“SAD” stands for “Seasonal Affective Disorder”. Essentially, this is a form of depression that typically occurs as a result of season-based changes. It is known to detrimentally impact individuals at the same time each year.
The most common time when symptoms emerge is at the start of fall. These symptoms usually last well into the winter months and, perhaps, even into spring. While it is possible for some to experience seasonal affective disorder in the spring and summer months, this is a rare occurrence. SAD is often referred to as the “winter blues”, based on the time of year which is normally affects people.
While there are many treatments available for this form of depression, movement is considered to be the most productive.
Common Causes of Seasonal Affective Disorder
Medical professionals have researched seasonal affective disorder – at great length – to determine the underlying causes. While the research has not be conclusive, these experts believe it is a direct cause of lack of sunlight.

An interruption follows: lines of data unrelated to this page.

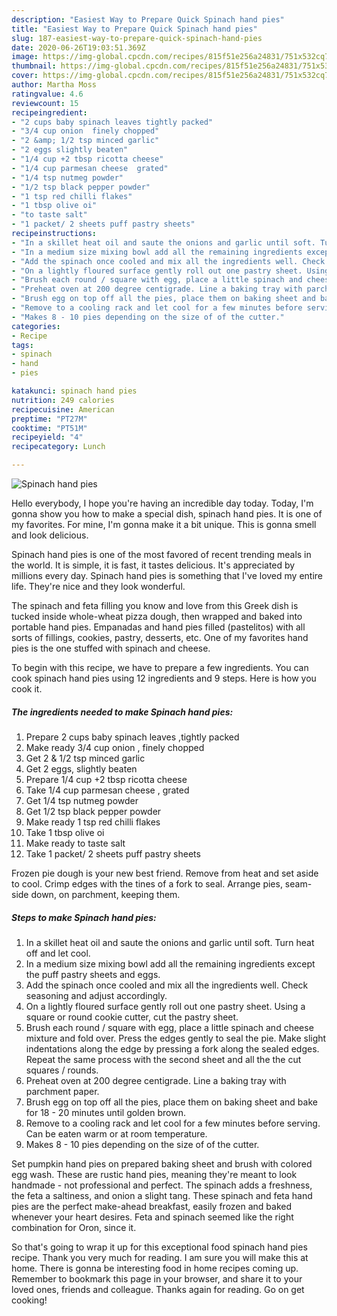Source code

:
 ```yaml
---
description: "Easiest Way to Prepare Quick Spinach hand pies"
title: "Easiest Way to Prepare Quick Spinach hand pies"
slug: 187-easiest-way-to-prepare-quick-spinach-hand-pies
date: 2020-06-26T19:03:51.369Z
image: https://img-global.cpcdn.com/recipes/815f51e256a24831/751x532cq70/spinach-hand-pies-recipe-main-photo.jpg
thumbnail: https://img-global.cpcdn.com/recipes/815f51e256a24831/751x532cq70/spinach-hand-pies-recipe-main-photo.jpg
cover: https://img-global.cpcdn.com/recipes/815f51e256a24831/751x532cq70/spinach-hand-pies-recipe-main-photo.jpg
author: Martha Moss
ratingvalue: 4.6
reviewcount: 15
recipeingredient:
- "2 cups baby spinach leaves tightly packed"
- "3/4 cup onion  finely chopped"
- "2 &amp; 1/2 tsp minced garlic"
- "2 eggs slightly beaten"
- "1/4 cup +2 tbsp ricotta cheese"
- "1/4 cup parmesan cheese  grated"
- "1/4 tsp nutmeg powder"
- "1/2 tsp black pepper powder"
- "1 tsp red chilli flakes"
- "1 tbsp olive oi"
- "to taste salt"
- "1 packet/ 2 sheets puff pastry sheets"
recipeinstructions:
- "In a skillet heat oil and saute the onions and garlic until soft. Turn heat off and let cool."
- "In a medium size mixing bowl add all the remaining ingredients except the puff pastry sheets and eggs."
- "Add the spinach once cooled and mix all the ingredients well. Check seasoning and adjust accordingly."
- "On a lightly floured surface gently roll out one pastry sheet. Using a square or round cookie cutter, cut the pastry sheet."
- "Brush each round / square with egg, place a little spinach and cheese mixture and fold over. Press the edges gently to seal the pie. Make slight indentations along the edge by pressing a fork along the sealed edges. Repeat the same process with the second sheet and all the the cut squares / rounds."
- "Preheat oven at 200 degree centigrade. Line a baking tray with parchment paper."
- "Brush egg on top off all the pies, place them on baking sheet and bake for 18 - 20 minutes until golden brown."
- "Remove to a cooling rack and let cool for a few minutes before serving. Can be eaten warm or at room temperature."
- "Makes 8 - 10 pies depending on the size of of the cutter."
categories:
- Recipe
tags:
- spinach
- hand
- pies

katakunci: spinach hand pies 
nutrition: 249 calories
recipecuisine: American
preptime: "PT27M"
cooktime: "PT51M"
recipeyield: "4"
recipecategory: Lunch

---
```



![Spinach hand pies](https://img-global.cpcdn.com/recipes/815f51e256a24831/751x532cq70/spinach-hand-pies-recipe-main-photo.jpg)

Hello everybody, I hope you're having an incredible day today. Today, I'm gonna show you how to make a special dish, spinach hand pies. It is one of my favorites. For mine, I'm gonna make it a bit unique. This is gonna smell and look delicious.

Spinach hand pies is one of the most favored of recent trending meals in the world. It is simple, it is fast, it tastes delicious. It's appreciated by millions every day. Spinach hand pies is something that I've loved my entire life. They're nice and they look wonderful.

The spinach and feta filling you know and love from this Greek dish is tucked inside whole-wheat pizza dough, then wrapped and baked into portable hand pies. Empanadas and hand pies filled (pastelitos) with all sorts of fillings, cookies, pastry, desserts, etc. One of my favorites hand pies is the one stuffed with spinach and cheese.


To begin with this recipe, we have to prepare a few ingredients. You can cook spinach hand pies using 12 ingredients and 9 steps. Here is how you cook it.

<!--inarticleads1-->

##### The ingredients needed to make Spinach hand pies:

1. Prepare 2 cups baby spinach leaves ,tightly packed
1. Make ready 3/4 cup onion , finely chopped
1. Get 2 &amp; 1/2 tsp minced garlic
1. Get 2 eggs, slightly beaten
1. Prepare 1/4 cup +2 tbsp ricotta cheese
1. Take 1/4 cup parmesan cheese , grated
1. Get 1/4 tsp nutmeg powder
1. Get 1/2 tsp black pepper powder
1. Make ready 1 tsp red chilli flakes
1. Take 1 tbsp olive oi
1. Make ready to taste salt
1. Take 1 packet/ 2 sheets puff pastry sheets


Frozen pie dough is your new best friend. Remove from heat and set aside to cool. Crimp edges with the tines of a fork to seal. Arrange pies, seam-side down, on parchment, keeping them. 

<!--inarticleads2-->

##### Steps to make Spinach hand pies:

1. In a skillet heat oil and saute the onions and garlic until soft. Turn heat off and let cool.
1. In a medium size mixing bowl add all the remaining ingredients except the puff pastry sheets and eggs.
1. Add the spinach once cooled and mix all the ingredients well. Check seasoning and adjust accordingly.
1. On a lightly floured surface gently roll out one pastry sheet. Using a square or round cookie cutter, cut the pastry sheet.
1. Brush each round / square with egg, place a little spinach and cheese mixture and fold over. Press the edges gently to seal the pie. Make slight indentations along the edge by pressing a fork along the sealed edges. Repeat the same process with the second sheet and all the the cut squares / rounds.
1. Preheat oven at 200 degree centigrade. Line a baking tray with parchment paper.
1. Brush egg on top off all the pies, place them on baking sheet and bake for 18 - 20 minutes until golden brown.
1. Remove to a cooling rack and let cool for a few minutes before serving. Can be eaten warm or at room temperature.
1. Makes 8 - 10 pies depending on the size of of the cutter.


Set pumpkin hand pies on prepared baking sheet and brush with colored egg wash. These are rustic hand pies, meaning they&#39;re meant to look handmade - not professional and perfect. The spinach adds a freshness, the feta a saltiness, and onion a slight tang. These spinach and feta hand pies are the perfect make-ahead breakfast, easily frozen and baked whenever your heart desires. Feta and spinach seemed like the right combination for Oron, since it. 

So that's going to wrap it up for this exceptional food spinach hand pies recipe. Thank you very much for reading. I am sure you will make this at home. There is gonna be interesting food in home recipes coming up. Remember to bookmark this page in your browser, and share it to your loved ones, friends and colleague. Thanks again for reading. Go on get cooking!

According to studies, if a person does not receive enough light, it has the ability to interrupt the biological clock. This aids in the circadian rhythm of the body, as well as the sleep-wake cycle. Additionally, it results in complications directly related to the production of serotonin, which is a chemical in the brain that directly impacts the mood.
Symptoms of SAD
There are several different symptoms that may be experienced by an individual suffering from S.A.D. These include the following:
- Feeling sad, anxious, and/or moody
- Many lose interest in activities once enjoyed
- It common for individuals to consume larger amounts of food, especially those containing carbohydrates
- Weight gain usually accompanies increased appetite
- Many have trouble falling asleep and/or staying asleep. As a result, most sufferers experience fatigue
- Cognition is detrimentally impacted and the resulting effects include trouble concentrating, memory problems, and the inability to perform tasks as normal
Beat SAD with Movement
According to medical professionals, movement has the ability to help you overcome seasonal affective disorder. Exercise is an exceptionally powerful method for overcoming all types of depression. The following outlines the numerous benefits of movement for SAD sufferers:
- Physical movement aids in boosting brain chemicals, such as serotonin and endorphins.
- Exercise aids in improving sleep.
- Movement can help increase self-esteem.
- Engaging in exercise outdoors can help in reducing the symptoms of seasonal affective disorder.
- Movement helps curb cravings for carbohydrates and aids in preventing weight gain.
No one is immune to the development of seasonal affective disorder. In fact, it is believed that nearly all people experience at least one bout of the “blues” during the fall and/or winter months during the course of their lifetime. If you feel that you are suffering from SAD, you should attempt to move and exercise more. You will quickly discover that your symptoms disappear. Additionally, you should make certain that you are spending as much time as possible in the great outdoors, soaking up all of that sunshine.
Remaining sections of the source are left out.